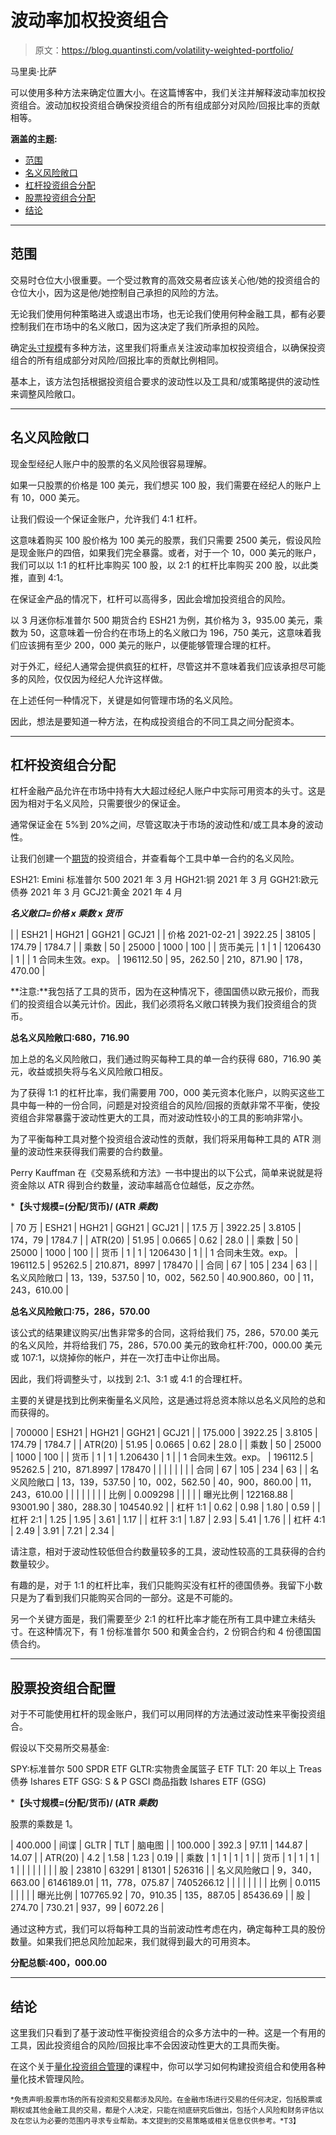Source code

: # 波动率加权投资组合

> 原文：<https://blog.quantinsti.com/volatility-weighted-portfolio/>

马里奥·比萨

可以使用多种方法来确定位置大小。在这篇博客中，我们关注并解释波动率加权投资组合。波动加权投资组合确保投资组合的所有组成部分对风险/回报比率的贡献相等。

**涵盖的主题:**

*   [范围](#scope)
*   [名义风险敞口](#notional-exposure)
*   [杠杆投资组合分配](#leverage-portfolio-allocation)
*   [股票投资组合分配](#stock-portfolio-allocation)
*   [结论](#conclusion)

* * *

## **范围**

交易时仓位大小很重要。一个受过教育的高效交易者应该关心他/她的投资组合的仓位大小，因为这是他/她控制自己承担的风险的方法。

无论我们使用何种策略进入或退出市场，也无论我们使用何种金融工具，都有必要控制我们在市场中的名义敞口，因为这决定了我们所承担的风险。

确定[头寸规模](https://quantra.quantinsti.com/course/position-sizing-trading)有多种方法，这里我们将重点关注波动率加权投资组合，以确保投资组合的所有组成部分对风险/回报比率的贡献比例相同。

基本上，该方法包括根据投资组合要求的波动性以及工具和/或策略提供的波动性来调整风险敞口。

* * *

## **名义风险敞口**

现金型经纪人账户中的股票的名义风险很容易理解。

如果一只股票的价格是 100 美元，我们想买 100 股，我们需要在经纪人的账户上有 10，000 美元。

让我们假设一个保证金账户，允许我们 4:1 杠杆。

这意味着购买 100 股价格为 100 美元的股票，我们只需要 2500 美元，假设风险是现金账户的四倍，如果我们完全暴露。或者，对于一个 10，000 美元的账户，我们可以以 1:1 的杠杆比率购买 100 股，以 2:1 的杠杆比率购买 200 股，以此类推，直到 4:1。

在保证金产品的情况下，杠杆可以高得多，因此会增加投资组合的风险。

以 3 月迷你标准普尔 500 期货合约 ESH21 为例，其价格为 3，935.00 美元，乘数为 50，这意味着一份合约在市场上的名义敞口为 196，750 美元，这意味着我们应该拥有至少 200，000 美元的账户，以便能够管理合理的杠杆。

对于外汇，经纪人通常会提供疯狂的杠杆，尽管这并不意味着我们应该承担尽可能多的风险，仅仅因为经纪人允许这样做。

在上述任何一种情况下，关键是如何管理市场的名义风险。

因此，想法是要知道一种方法，在构成投资组合的不同工具之间分配资本。

* * *

## **杠杆投资组合分配**

杠杆金融产品允许在市场中持有大大超过经纪人账户中实际可用资本的头寸。这是因为相对于名义风险，只需要很少的保证金。

通常保证金在 5%到 20%之间，尽管这取决于市场的波动性和/或工具本身的波动性。

让我们创建一个[期货](https://quantra.quantinsti.com/course/futures-trading)的投资组合，并查看每个工具中单一合约的名义风险。

ESH21: Emini 标准普尔 500 2021 年 3 月
HGH21:铜 2021 年 3 月
GGH21:欧元债券 2021 年 3 月
GCJ21:黄金 2021 年 4 月

***名义敞口=价格 x 乘数 x 货币***

| 
 | ESH21 | HGH21 | GGH21 | GCJ21 |
| 价格 2021-02-21 | 3922.25 | 38105 | 174.79 | 1784.7 |
| 乘数 | 50 | 25000 | 1000 | 100 |
| 货币美元 | 1 | 1 | 1206430 | 1 |
| 1 合同未生效。exp。 | 196112.50 | 95，262.50 | 210，871.90 | 178，470.00 |

**注意:**我包括了工具的货币，因为在这种情况下，德国国债以欧元报价，而我们的投资组合以美元计价。因此，我们必须将名义敞口转换为我们投资组合的货币。

**总名义风险敞口:680，716.90**

加上总的名义风险敞口，我们通过购买每种工具的单一合约获得 680，716.90 美元，收益或损失将与名义风险敞口相反。

为了获得 1:1 的杠杆比率，我们需要用 700，000 美元资本化账户，以购买这些工具中每一种的一份合同，问题是对投资组合的风险/回报的贡献非常不平衡，使投资组合非常暴露于波动性更大的工具，而对波动性较小的工具的影响非常小。

为了平衡每种工具对整个投资组合波动性的贡献，我们将采用每种工具的 ATR 测量的波动性来获得我们需要的合约数量。

Perry Kauffman 在《交易系统和方法》一书中提出的以下公式，简单来说就是将资金除以 ATR 得到合约数量，波动率越高仓位越低，反之亦然。

***【头寸规模=(分配/货币)/ (ATR *乘数)***

| 70 万 | ESH21 | HGH21 | GGH21 | GCJ21 |
| 17.5 万 | 3922.25 | 3.8105 | 174，79 | 1784.7 |
| ATR(20) | 51.95 | 0.0665 | 0.62 | 28.0 |
| 乘数 | 50 | 25000 | 1000 | 100 |
| 货币 | 1 | 1 | 1206430 | 1 |
| 1 合同未生效。exp。 | 196112.5 | 95262.5 | 210.871，8997 | 178470 |
| 合同 | 67 | 105 | 234 | 63 |
| 名义风险敞口 | 13，139，537.50 | 10，002，562.50 | 40.900.860，00 | 11，243，610.00 |

**总名义风险敞口:75，286，570.00**

该公式的结果建议购买/出售非常多的合同，这将给我们 75，286，570.00 美元的名义风险，并将给我们 75，286，570.00 美元的致命杠杆:700，000.00 美元或 107:1，以烧掉你的帐户，并在一次打击中让你出局。

因此，我们将调整头寸，以找到 2:1、3:1 或 4:1 的合理杠杆。

主要的关键是找到比例来衡量名义风险，这是通过将总资本除以总名义风险的总和而获得的。

| 700000 | ESH21 | HGH21 | GGH21 | GCJ21 |
| 175.000 | 3922.25 | 3.8105 | 174.79 | 1784.7 |
| ATR(20) | 51.95 | 0.0665 | 0.62 | 28.0 |
| 乘数 | 50 | 25000 | 1000 | 100 |
| 货币 | 1 | 1 | 1.206430 | 1 |
| 1 合同未生效。exp。 | 196112.5 | 95262.5 | 210，871.8997 | 178470 |
| 
 | 
 | 
 | 
 | 
 |
| 合同 | 67 | 105 | 234 | 63 |
| 名义风险敞口 | 13，139，537.50 | 10，002，562.50 | 40，900，860.00 | 11，243，610.00 |
| 
 | 
 | 
 | 
 | 
 |
| 比例 | 0.009298 | 
 | 
 | 
 |
| 曝光比例 | 122168.88 | 93001.90 | 380，288.30 | 104540.92 |
| 杠杆 1:1 | 0.62 | 0.98 | 1.80 | 0.59 |
| 杠杆 2:1 | 1.25 | 1.95 | 3.61 | 1.17 |
| 杠杆 3:1 | 1.87 | 2.93 | 5.41 | 1.76 |
| 杠杆 4:1 | 2.49 | 3.91 | 7.21 | 2.34 |

请注意，相对于波动性较低但合约数量较多的工具，波动性较高的工具获得的合约数量较少。

有趣的是，对于 1:1 的杠杆比率，我们只能购买没有杠杆的德国债券。我留下小数只是为了看到我们只能购买合同的一部分。这是不可能的。

另一个关键方面是，我们需要至少 2:1 的杠杆比率才能在所有工具中建立未结头寸。在这种情况下，有 1 份标准普尔 500 和黄金合约，2 份铜合约和 4 份德国国债合约。

* * *

## **股票投资组合配置** 

对于不可能使用杠杆的现金账户，我们可以用同样的方法通过波动性来平衡投资组合。

假设以下交易所交易基金:

SPY:标准普尔 500 SPDR ETF
GLTR:实物贵金属篮子 ETF
TLT: 20 年以上 Treas 债券 Ishares ETF
GSG: S & P GSCI 商品指数 Ishares ETF (GSG)

***【头寸规模=(分配/货币)/ (ATR *乘数)***

股票的乘数是 1。

| 400.000 | 间谍 | GLTR | TLT | 脑电图 |
| 100.000 | 392.3 | 97.11 | 144.87 | 14.07 |
| ATR(20) | 4.2 | 1.58 | 1.23 | 0.19 |
| 乘数 | 1 | 1 | 1 | 1 |
| 货币 | 1 | 1 | 1 | 1 |
| 
 | 
 | 
 | 
 | 
 |
| 股 | 23810 | 63291 | 81301 | 526316 |
| 名义风险敞口 | 9，340，663.00 | 6146189.01 | 11，778，075.87 | 7405266.12 |
| 
 | 
 | 
 | 
 | 
 |
| 比例 | 0.0115 | 
 | 
 | 
 |
| 曝光比例 | 107765.92 | 70，910.35 | 135，887.05 | 85436.69 |
| 股 | 274.70 | 730.21 | 937，99 | 6072.26 |

通过这种方式，我们可以将每种工具的当前波动性考虑在内，确定每种工具的股份数量。如果我们把总风险加起来，我们就得到最大的可用资本。

**分配总额:400，000.00**

* * *

## **结论**

这里我们只看到了基于波动性平衡投资组合的众多方法中的一种。这是一个有用的工具，因此投资组合的风险/回报比率不会因波动性更大的工具而失衡。

在这个关于[量化投资组合管理](https://quantra.quantinsti.com/course/quantitative-portfolio-management)的课程中，你可以学习如何构建投资组合和使用各种量化技术管理风险。

<small>*免责声明:股票市场的所有投资和交易都涉及风险。在金融市场进行交易的任何决定，包括股票或期权或其他金融工具的交易，都是个人决定，只能在彻底研究后做出，包括个人风险和财务评估以及在您认为必要的范围内寻求专业帮助。本文提到的交易策略或相关信息仅供参考。*T3】</small>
☆ ☆ ☆ ☆
#### WORK TO COMPLETE:
With the line that contains "在这个关于[量化投资组合管理" as the starting point, output each line exactly through the end of the listing above.

#### TASK RESPONSE:
在这个关于[量化投资组合管理](https://quantra.quantinsti.com/course/quantitative-portfolio-management)的课程中，你可以学习如何构建投资组合和使用各种量化技术管理风险。

<small>*免责声明:股票市场的所有投资和交易都涉及风险。在金融市场进行交易的任何决定，包括股票或期权或其他金融工具的交易，都是个人决定，只能在彻底研究后做出，包括个人风险和财务评估以及在您认为必要的范围内寻求专业帮助。本文提到的交易策略或相关信息仅供参考。*T3】</small>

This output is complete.